- INR (Indian Rupee) weakened to an all-time low, hinting that India’s forex reserves, which has already dropped below $600 billion to erode further.
- Reserve Bank of India is said to have sold dollars in the market and offshore non-deliverables forwards (NDF) markets to prevent the further erosion of the forex reserves.
On Monday, the rupee weakened to an all-time low, trading beyond 77.40% against the dollar. This further reiterates that India’s foreign (forex or FX) exchange reserves, which fell below $600 billion their lowest in the year, will likely erode further. As per the latest information from the Reserve Bank of India on Friday, April 29, the country’s forex reserves fell by $2.695 billion to $597.728 billion, a straight eighth week of declines.
The weakening position of INR in the global currency market
Moreover, RBI’s weekly statistical supplement data shows that India’s forex reserves are down by 5.4%, nearly $34 billion, since the February 25 week, largely from the time of Russian invasion of Ukraine. This becomes problematic since it took an entire year for India to build its FX to $630 billion market. And the global energy crisis from Ukraine has severely hurt Indian currency along with its import cover in just two months. The downfall below $600 billion was first witnessed around May 2021 when the country was battling its worst wave of the pandemic.
This fall of the FX reserves for eight consecutive weeks shows how fragile the country’s economic condition is at the moment. Experts consider it to be an ominous sign for country’s import cover during such uncertain times. This rupee slump is further driven by the surge in the price of dollar after the aggressive US Federal Reserve policies to combat runway inflation and prevent harsh results due to the Ukrainian supply disruptions. Of course, the dollar reign is expected to continue for the coming year.

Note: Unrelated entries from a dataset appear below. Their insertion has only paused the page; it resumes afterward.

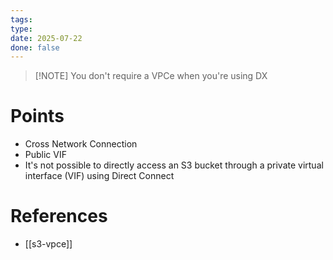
 ```yaml
---
tags: 
type: 
date: 2025-07-22
done: false
---
```

> [!NOTE] You don't require a VPCe when you're using DX

# Points
- Cross Network Connection
- Public VIF
- It's not possible to directly access an S3 bucket through a private virtual interface (VIF) using Direct Connect

# References
- [[s3-vpce]] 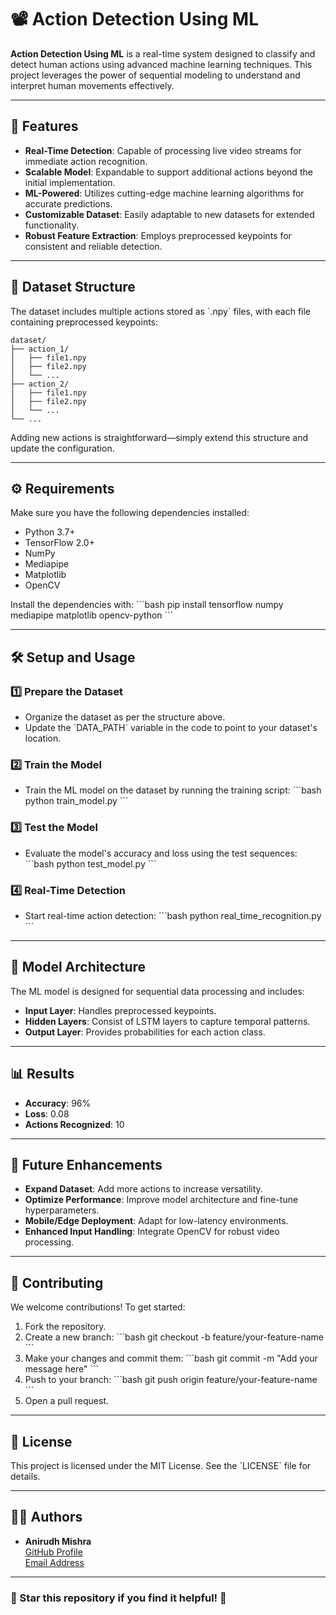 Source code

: # 📽️ Action Detection Using ML

**Action Detection Using ML** is a real-time system designed to classify and detect human actions using advanced machine learning techniques. This project leverages the power of sequential modeling to understand and interpret human movements effectively.

---

## 🚀 Features

- **Real-Time Detection**: Capable of processing live video streams for immediate action recognition.
- **Scalable Model**: Expandable to support additional actions beyond the initial implementation.
- **ML-Powered**: Utilizes cutting-edge machine learning algorithms for accurate predictions.
- **Customizable Dataset**: Easily adaptable to new datasets for extended functionality.
- **Robust Feature Extraction**: Employs preprocessed keypoints for consistent and reliable detection.

---

## 📂 Dataset Structure

The dataset includes multiple actions stored as \`.npy\` files, with each file containing preprocessed keypoints:
```
dataset/
├── action_1/
│   ├── file1.npy
│   ├── file2.npy
│   └── ...
├── action_2/
│   ├── file1.npy
│   ├── file2.npy
│   └── ...
└── ...
```


Adding new actions is straightforward—simply extend this structure and update the configuration.

---

## ⚙️ Requirements

Make sure you have the following dependencies installed:

- Python 3.7+
- TensorFlow 2.0+
- NumPy
- Mediapipe
- Matplotlib
- OpenCV 

Install the dependencies with:
\`\`\`bash
pip install tensorflow numpy mediapipe matplotlib opencv-python
\`\`\`

---

## 🛠️ Setup and Usage

### 1️⃣ **Prepare the Dataset**
- Organize the dataset as per the structure above.
- Update the \`DATA_PATH\` variable in the code to point to your dataset's location.

### 2️⃣ **Train the Model**
- Train the ML model on the dataset by running the training script:
  \`\`\`bash
  python train_model.py
  \`\`\`

### 3️⃣ **Test the Model**
- Evaluate the model's accuracy and loss using the test sequences:
  \`\`\`bash
  python test_model.py
  \`\`\`

### 4️⃣ **Real-Time Detection**
- Start real-time action detection:
  \`\`\`bash
  python real_time_recognition.py
  \`\`\`

---

## 🧠 Model Architecture

The ML model is designed for sequential data processing and includes:

- **Input Layer**: Handles preprocessed keypoints.
- **Hidden Layers**: Consist of LSTM layers to capture temporal patterns.
- **Output Layer**: Provides probabilities for each action class.

---

## 📊 Results

- **Accuracy**: 96%
- **Loss**: 0.08
- **Actions Recognized**: 10

---

## 🌟 Future Enhancements

- **Expand Dataset**: Add more actions to increase versatility.
- **Optimize Performance**: Improve model architecture and fine-tune hyperparameters.
- **Mobile/Edge Deployment**: Adapt for low-latency environments.
- **Enhanced Input Handling**: Integrate OpenCV for robust video processing.

---

## 🤝 Contributing

We welcome contributions! To get started:

1. Fork the repository.
2. Create a new branch:
   \`\`\`bash
   git checkout -b feature/your-feature-name
   \`\`\`
3. Make your changes and commit them:
   \`\`\`bash
   git commit -m "Add your message here"
   \`\`\`
4. Push to your branch:
   \`\`\`bash
   git push origin feature/your-feature-name
   \`\`\`
5. Open a pull request.

---

## 📜 License

This project is licensed under the MIT License. See the \`LICENSE\` file for details.

---

## 👨‍💻 Authors

- **Anirudh Mishra**  
  [GitHub Profile](https://github.com/Anirudh112233)  
  [Email Address](mailto:anirudhmishra112233@gmail.com)

---

### 🌟 Star this repository if you find it helpful! 🌟
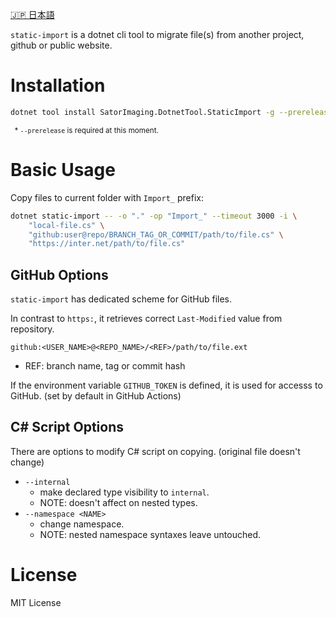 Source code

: [🇯🇵 日本語]()

`static-import` is a dotnet cli tool to migrate file(s) from another project, github or public website.





# Installation

```sh
dotnet tool install SatorImaging.DotnetTool.StaticImport -g --prerelease
```

<sup>
&nbsp; * <code>--prerelease</code> is required at this moment.
</sup>





# Basic Usage

Copy files to current folder with `Import_` prefix:

```sh
dotnet static-import -- -o "." -op "Import_" --timeout 3000 -i \
    "local-file.cs" \
    "github:user@repo/BRANCH_TAG_OR_COMMIT/path/to/file.cs" \
    "https://inter.net/path/to/file.cs"
```



## GitHub Options

`static-import` has dedicated scheme for GitHub files.

In contrast to `https:`, it retrieves correct `Last-Modified` value from repository.

```
github:<USER_NAME>@<REPO_NAME>/<REF>/path/to/file.ext
```
- REF: branch name, tag or commit hash


If the environment variable `GITHUB_TOKEN` is defined, it is used for accesss to GitHub. (set by default in GitHub Actions)



## C# Script Options

There are options to modify C# script on copying. (original file doesn't change)

- `--internal`
    - make declared type visibility to `internal`.
    - NOTE: doesn't affect on nested types.
- `--namespace <NAME>`
    - change namespace.
    - NOTE: nested namespace syntaxes leave untouched.



# License

MIT License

RBI focusses on the Forex reserves
The central bank is said to have sold dollars in the futures market and the offshore non-deliverable forwards (NDF) markets to prevent a drawdown for now on its foreign exchange reserves that are just shy of $600 billion currently. And the RBI will continue to intervene in the foreign exchange markets to protect the further sliding of the rupee that has already a record all-time low. Yet, the persistent capital outflows has not helped rupee, which is also suffering heavily due to India’s import war chest. This combined with foreign investors pulling out money over $6400 crore from the Indian equity market in May’s first four trading sessions will have severe implications for the Indian economic market.
A report from the Wall Street brokerage, Bank of American Securities India shows that foreign funds’ ownership in domestic equities fell to pre-COVID-19 lows and hit a multi-year low of 19.5 per cent in March this year NSE500 companies.
While the currency weakening benefits exports, this will not hold good for the current high-and-low inflation condition global-wide.